- **Provided data**
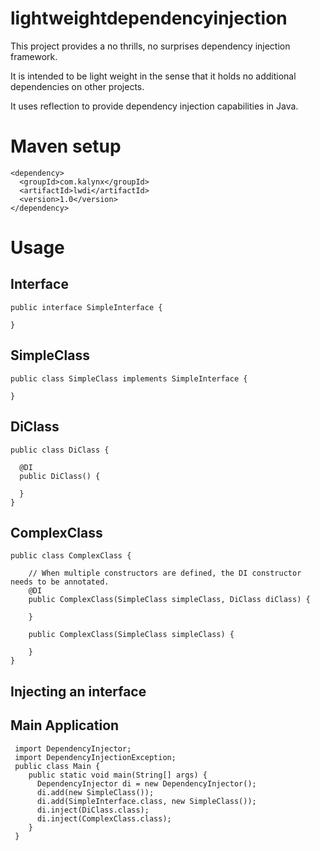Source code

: # lightweightdependencyinjection

This project provides a no thrills, no surprises dependency injection framework.

It is intended to be light weight in the sense that it holds no additional dependencies on other projects.

It uses reflection to provide dependency injection capabilities in Java.

# Maven setup
```
<dependency>
  <groupId>com.kalynx</groupId>
  <artifactId>lwdi</artifactId>
  <version>1.0</version>
</dependency>
```

# Usage

## Interface
```
public interface SimpleInterface {

}
```

## SimpleClass
```
public class SimpleClass implements SimpleInterface {

}
```

## DiClass
```
public class DiClass {
  
  @DI
  public DiClass() {
  
  }
}
```

## ComplexClass
```
public class ComplexClass {

    // When multiple constructors are defined, the DI constructor needs to be annotated.
    @DI
    public ComplexClass(SimpleClass simpleClass, DiClass diClass) {
        
    }

    public ComplexClass(SimpleClass simpleClass) {
        
    }
}
```

## Injecting an interface
## Main Application
```
 import DependencyInjector;
 import DependencyInjectionException;
 public class Main {
    public static void main(String[] args) {
      DependencyInjector di = new DependencyInjector();
      di.add(new SimpleClass());
      di.add(SimpleInterface.class, new SimpleClass());
      di.inject(DiClass.class);
      di.inject(ComplexClass.class);
    }
 }
 ```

- **Work required**
Exactly as they appear, please return only the lines from the first line of the records through the line containing "It is intended", both included, leaving out all pictures.

- **Output for this task**
Source code

: # lightweightdependencyinjection

This project provides a no thrills, no surprises dependency injection framework.

It is intended to be light weight in the sense that it holds no additional dependencies on other projects.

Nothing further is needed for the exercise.